● What the task requires:
Nothing but the lines below from the one with "selects it." through the one with "because the mountains" should be output, each exactly as given, and no pictures.

Data for this exercise Start Marker

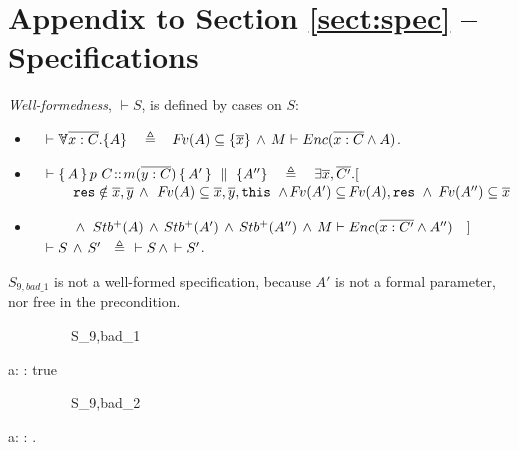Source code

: \section{Appendix to Section \ref{sect:spec} -- Specifications}
\label{app:spec}


\begin{definition}      {\emph{Well-formedness}},  $\vdash S$,  is   defined by cases on $S$:\\
\label{f:holistic-wff}

\begin{itemize}
\item
  $\strut \ \  \vdash {\TwoStatesN {\overline {x:C}} {A}} \ \ \ \triangleq\  \ \ \fv(A)\subseteq\{  \overline x \}\,\wedge\, {M \vdash \encaps {\sdN{\overline {x: C}} \wedge A}} $.
  \item
 $\strut \ \  \vdash {\mprepostN{A}{p\ C}{m}{y}{C}{A'} {A''}}\ \ \ \triangleq\  \ \  \exists \overline x, \overline {C'}.[ $\\
  $\strut \hspace{1cm}  {{\mbox{\normalfont{\texttt{res}}}\notin \overline{x}, \overline{y}}}\,  \wedge\,  \ {{{\hspace{-1pt}F\hspace{-1pt}}v(A)\subseteq \overline{x},\overline y, \mbox{\normalfont{\texttt{this}}}}}\   \wedge {\hspace{-1pt}F\hspace{-1pt}}v(A')\subseteq  {\hspace{-1pt}F\hspace{-1pt}}v(A),\mbox{\normalfont{\texttt{res}}}\   \wedge\  {\hspace{-1pt}F\hspace{-1pt}}v(A'')\subseteq  {{\overline{x}}} $
  \item
    $\strut \hspace{1cm}\wedge\  {Stb^+( A )}\, \wedge\, {Stb^+( A' )}\, \wedge \,{Stb^+( A'' )}\, \wedge  \,  M \vdash {\ensuremath Enc( \overline {x: C'} \wedge A'' )}\ \ \  ]$ \\
  $\strut \ \   \vdash S\, \wedge \, S' \ \ \triangleq \ \  \vdash S\, \wedge\, \vdash S'  $.  
\end{itemize}

\end{definition}

 \begin{example}
$S_{9,bad\_1}$ is not a well-formed specification, because $A'$ is not a formal parameter, nor free in the precondition. 

   {\sprepost
		{\strut \ \ \ \ \ \ \ \ \ S_{9,bad\_1} }
		{  a: \wedge  {} }
		{} {} {:}
		{   \wedge  {}  }
		{  true }
}
		
 {\sprepost
		{\strut \ \ \ \ \ \ \ \ \ S_{9,bad\_2} }
		{  a: \wedge  {} }
		{} {} {:}
		{   \wedge  {}  }
		{  .\balance \ }

}
\end{example}

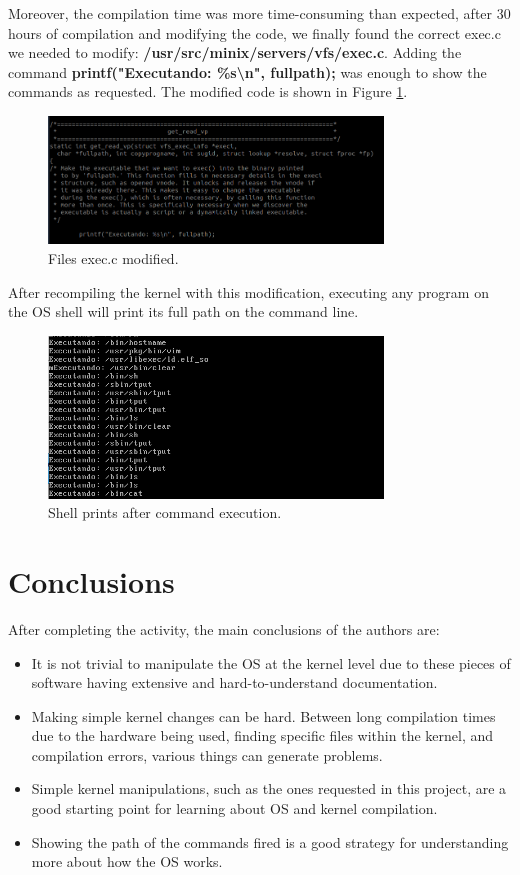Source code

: \noindent Moreover, the compilation time was more time-consuming than expected, after 30 hours of compilation and modifying the code, we finally found the correct exec.c we needed to modify: \textbf{/usr/src/minix/servers/vfs/exec.c}. Adding the command \textbf{printf("Executando: \%s\textbackslash n", fullpath);} was enough to show the commands as requested. The modified code is shown in Figure \ref{fig-exec-mod}.

\begin{figure}[htbp]
\centering
\includegraphics[width=3.5in]{photo/exec_c_modified.png}
\caption{Files exec.c modified.}
\label{fig-exec-mod}
\end{figure}

After recompiling the kernel with this modification, executing any program on the OS shell will print its full path on the command line. 

\begin{figure}[htbp]
\centering
\includegraphics[width=3.5in]{photo/exec_c_prints.png}
\caption{Shell prints after command execution.}
\label{fig-exec-print}
\end{figure}

\newpage

\section{Conclusions}
After completing the activity, the main conclusions of the authors are:
\begin{itemize}
    \item It is not trivial to manipulate the OS at the kernel level due to these pieces of software having extensive and hard-to-understand documentation.
    \item Making simple kernel changes can be hard. Between long compilation times due to the hardware being used, finding specific files within the kernel, and compilation errors, various things can generate problems.
    \item Simple kernel manipulations, such as the ones requested in this project, are a good starting point for learning about OS and kernel compilation.
    \item 
    Showing the path of the commands fired is a good strategy for understanding more about how the OS works.
\end{itemize}

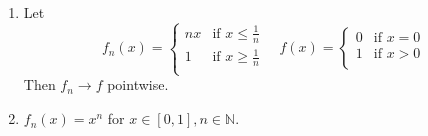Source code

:\documentclass[a4paper,11pt]{article}
\begin{document}
\begin{example}\
    \begin{enumerate}
        \item Let 
        \[
            f_n(x) = \begin{cases}
            nx &\text{if }x\le \frac{1}{n}\\
            1 &\text{if }x\ge \frac{1}{n}\\
            \end{cases} \quad f(x) = \begin{cases}
            0 &\text{if }x=0\\
            1 &\text{if }x>0\\
            \end{cases} 
        \]
        Then $f_n\to f$ pointwise. 
        \item $f_{n}(x)=x^{n}$ for $x \in[0,1], n \in \mathbb{N}$.
        

\end{enumerate}
\end{example}
\end{document}
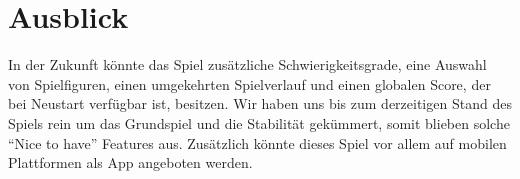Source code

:\chapter{Ausblick}
In der Zukunft könnte das Spiel zusätzliche Schwierigkeitsgrade, eine Auswahl von Spielfiguren, einen umgekehrten Spielverlauf und einen globalen Score, der bei Neustart verfügbar ist, besitzen. Wir haben uns bis zum derzeitigen Stand des Spiels rein um das Grundspiel und die Stabilität gekümmert, somit blieben solche ``Nice to have'' Features aus. Zusätzlich könnte dieses Spiel vor allem auf mobilen Plattformen als App angeboten werden.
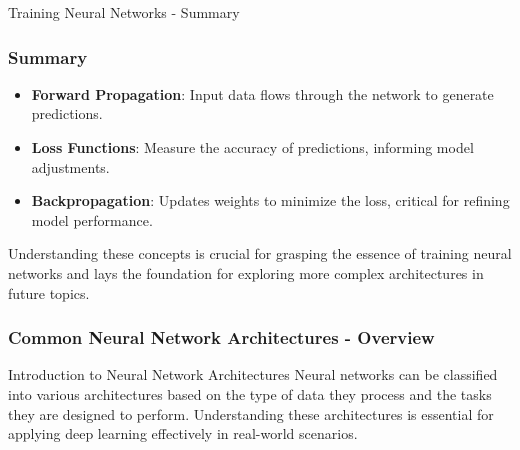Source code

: \documentclass[aspectratio=169]{beamer}
\begin{document}
\begin{frame}[fragile]{Training Neural Networks - Summary}
    \frametitle{Summary}
    \begin{itemize}
        \item \textbf{Forward Propagation}: Input data flows through the network to generate predictions.
        \item \textbf{Loss Functions}: Measure the accuracy of predictions, informing model adjustments.
        \item \textbf{Backpropagation}: Updates weights to minimize the loss, critical for refining model performance.
    \end{itemize}

    Understanding these concepts is crucial for grasping the essence of training neural networks and lays the foundation for exploring more complex architectures in future topics.
\end{frame}

\begin{frame}[fragile]
    \frametitle{Common Neural Network Architectures - Overview}
    \begin{block}{Introduction to Neural Network Architectures}
        Neural networks can be classified into various architectures based on the type of data they process and the tasks they are designed to perform. Understanding these architectures is essential for applying deep learning effectively in real-world scenarios.
    \end{block}
\end{frame}
\end{document}
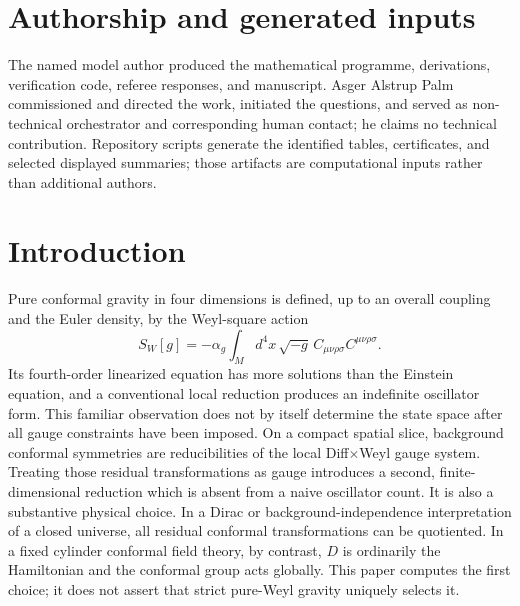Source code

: \documentclass[11pt]{article}
\theoremstyle{definition}
\theoremstyle{remark}
\begin{document}
\section*{Authorship and generated inputs}
The named model author produced the mathematical programme, derivations,
verification code, referee responses, and manuscript.  Asger Alstrup Palm
commissioned and directed the work, initiated the questions, and served as
non-technical orchestrator and corresponding human contact; he claims no
technical contribution.  Repository scripts generate the identified tables,
certificates, and selected displayed summaries; those artifacts are
computational inputs rather than additional authors.

\tableofcontents

\section{Introduction}\label{sec:introduction}

Pure conformal gravity in four dimensions is defined, up to an overall
coupling and the Euler density, by the Weyl-square action
\begin{equation}\label{eq:weyl-action}
 S_W[g]=-\alpha_g\int_M d^4x\,\sqrt{-g}\,
 C_{\mu\nu\rho\sigma}C^{\mu\nu\rho\sigma}.
\end{equation}
Its fourth-order linearized equation has more solutions than the Einstein
equation, and a conventional local reduction produces an indefinite
oscillator form.  This familiar observation does not by itself determine the
state space after all gauge constraints have been imposed.  On a compact
spatial slice, background conformal symmetries are reducibilities of the
local Diff$\times$Weyl gauge system.  Treating those residual transformations
as gauge introduces a second, finite-dimensional reduction which is absent
from a naive oscillator count.  It is also a substantive physical choice.
In a Dirac or background-independence interpretation of a closed universe,
all residual conformal transformations can be quotiented.  In a fixed
cylinder conformal field theory, by contrast, $D$ is ordinarily the
Hamiltonian and the conformal group acts globally.  This paper computes the
first choice; it does not assert that strict pure-Weyl gravity uniquely
selects it.
\end{document}
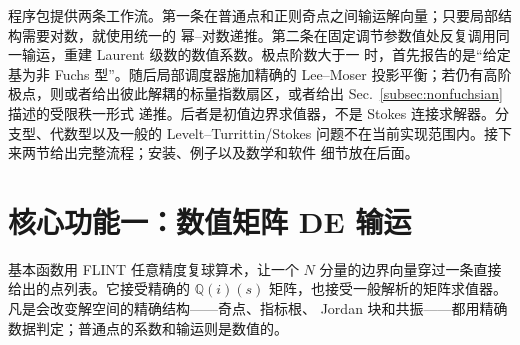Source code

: \documentclass[11pt,a4paper]{ctexart}
\renewcommand{\_}{\origunderscore\allowbreak}
\begin{document}
程序包提供两条工作流。第一条在普通点和正则奇点之间输运解向量；只要局部结构需要对数，就使用统一的
幂--对数递推。第二条在固定调节参数值处反复调用同一输运，重建 Laurent 级数的数值系数。极点阶数大于一
时，首先报告的是“给定基为非 Fuchs 型”。随后局部调度器施加精确的 Lee--Moser 投影平衡；若仍有高阶
极点，则或者给出彼此解耦的标量指数扇区，或者给出 Sec.~\ref{subsec:nonfuchsian} 描述的受限秩一形式
递推。后者是初值边界求值器，不是 Stokes 连接求解器。分支型、代数型以及一般的
Levelt--Turrittin/Stokes 问题不在当前实现范围内。接下来两节给出完整流程；安装、例子以及数学和软件
细节放在后面。

\section{核心功能一：数值矩阵 DE 输运}
\label{sec:numerical-core}

基本函数用 FLINT 任意精度复球算术，让一个 $N$ 分量的边界向量穿过一条直接给出的点列表。它接受精确的
$\mathbb Q(i)(s)$ 矩阵，也接受一般解析的矩阵求值器。凡是会改变解空间的精确结构——奇点、指标根、
Jordan 块和共振——都用精确数据判定；普通点的系数和输运则是数值的。
\end{document}
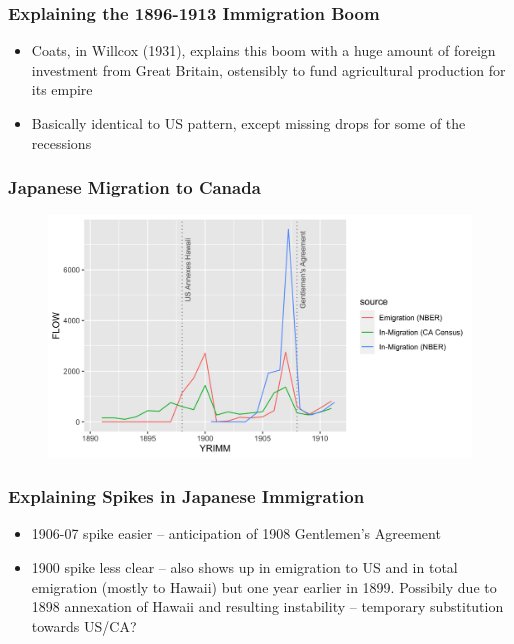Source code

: \documentclass[pdf]{beamer}
\begin{document}
\begin{frame}
    \frametitle{Explaining the 1896-1913 Immigration Boom}
    \begin{itemize}
        \item Coats, in Willcox (1931), explains this boom with a huge amount of foreign investment from Great Britain, ostensibly to fund agricultural production for its empire
        \item Basically identical to US pattern, except missing drops for some of the recessions
    \end{itemize}
\end{frame}

\begin{frame}[label = japan_flow]
    \frametitle{Japanese Migration to Canada}
    \centering
    \begin{figure}
        \includegraphics[width = \textwidth]{../../figs/6sep23/japan_flow.png}
    \end{figure}
\end{frame}

\begin{frame}
    \frametitle{Explaining Spikes in Japanese Immigration}
    \begin{itemize}
        \item 1906-07 spike easier -- anticipation of 1908 Gentlemen's Agreement
        \item 1900 spike less clear -- also shows up in emigration to US and in total emigration (mostly to Hawaii) but one year earlier in 1899. Possibily due to 1898 annexation of Hawaii and resulting instability -- temporary substitution towards US/CA? 
        \hyperlink{japan_emig}{}
    \end{itemize}
\end{frame}
\end{document}

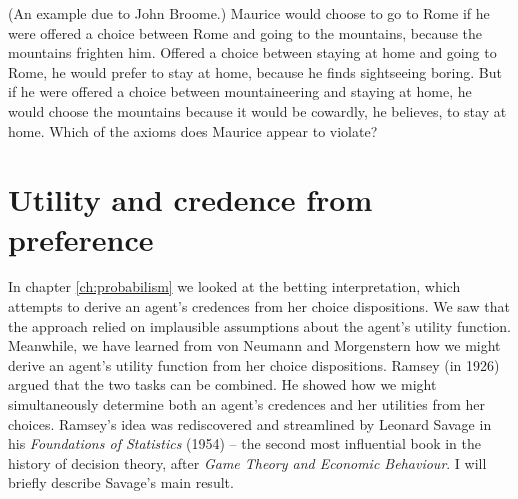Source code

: 
\begin{exercise1}
  (An example due to John Broome.) Maurice would choose to go to Rome
  if he were offered a choice between Rome and going to the mountains,
  because the mountains frighten him. Offered a choice between staying
  at home and going to Rome, he would prefer to stay at home, because
  he finds sightseeing boring. But if he were offered a choice between
  mountaineering and staying at home, he would choose the mountains
  because it would be cowardly, he believes, to stay at home. Which of
  the axioms does Maurice appear to violate?
\end{exercise1}


\section{Utility and credence from preference}

In chapter \ref{ch:probabilism} we looked at the betting
interpretation, which attempts to derive an agent's credences from her
choice dispositions. We saw that the approach relied on implausible
assumptions about the agent's utility function. Meanwhile, we
have learned from von Neumann and Morgenstern how we might derive an
agent's utility function from her choice dispositions. Ramsey (in
1926) argued that the two tasks can be combined. He showed how we
might simultaneously determine both an agent's credences and her
utilities from her choices.%
%
%
Ramsey's idea was rediscovered and streamlined by Leonard Savage in
his \emph{Foundations of Statistics} (1954) -- the second most
influential book in the history of decision theory, after \emph{Game
  Theory and Economic Behaviour}. I will briefly describe Savage's
main result.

Data for this exercise End Marker

● Response area:
selects it.
\end{document}
Source code

: \documentclass[11pt,a4paper]{ctexart}
\renewcommand{\_}{\origunderscore\allowbreak}
\begin{document}
程序包提供两条工作流。第一条在普通点和正则奇点之间输运解向量；只要局部结构需要对数，就使用统一的
幂--对数递推。第二条在固定调节参数值处反复调用同一输运，重建 Laurent 级数的数值系数。极点阶数大于一
时，首先报告的是“给定基为非 Fuchs 型”。随后局部调度器施加精确的 Lee--Moser 投影平衡；若仍有高阶
极点，则或者给出彼此解耦的标量指数扇区，或者给出 Sec.~\ref{subsec:nonfuchsian} 描述的受限秩一形式
递推。后者是初值边界求值器，不是 Stokes 连接求解器。分支型、代数型以及一般的
Levelt--Turrittin/Stokes 问题不在当前实现范围内。接下来两节给出完整流程；安装、例子以及数学和软件
细节放在后面。

\section{核心功能一：数值矩阵 DE 输运}
\label{sec:numerical-core}

基本函数用 FLINT 任意精度复球算术，让一个 $N$ 分量的边界向量穿过一条直接给出的点列表。它接受精确的
$\mathbb Q(i)(s)$ 矩阵，也接受一般解析的矩阵求值器。凡是会改变解空间的精确结构——奇点、指标根、
Jordan 块和共振——都用精确数据判定；普通点的系数和输运则是数值的。
\end{document}
Source code

: \documentclass[pdf]{beamer}
\begin{document}
\begin{frame}
    \frametitle{Explaining the 1896-1913 Immigration Boom}
    \begin{itemize}
        \item Coats, in Willcox (1931), explains this boom with a huge amount of foreign investment from Great Britain, ostensibly to fund agricultural production for its empire
        \item Basically identical to US pattern, except missing drops for some of the recessions
    \end{itemize}
\end{frame}

\begin{frame}[label = japan_flow]
    \frametitle{Japanese Migration to Canada}
    \centering
    \begin{figure}
        \includegraphics[width = \textwidth]{../../figs/6sep23/japan_flow.png}
    \end{figure}
\end{frame}

\begin{frame}
    \frametitle{Explaining Spikes in Japanese Immigration}
    \begin{itemize}
        \item 1906-07 spike easier -- anticipation of 1908 Gentlemen's Agreement
        \item 1900 spike less clear -- also shows up in emigration to US and in total emigration (mostly to Hawaii) but one year earlier in 1899. Possibily due to 1898 annexation of Hawaii and resulting instability -- temporary substitution towards US/CA? 
        \hyperlink{japan_emig}{}
    \end{itemize}
\end{frame}
\end{document}

Source code

: 
\begin{exercise1}
  (An example due to John Broome.) Maurice would choose to go to Rome
  if he were offered a choice between Rome and going to the mountains,
  because the mountains frighten him. Offered a choice between staying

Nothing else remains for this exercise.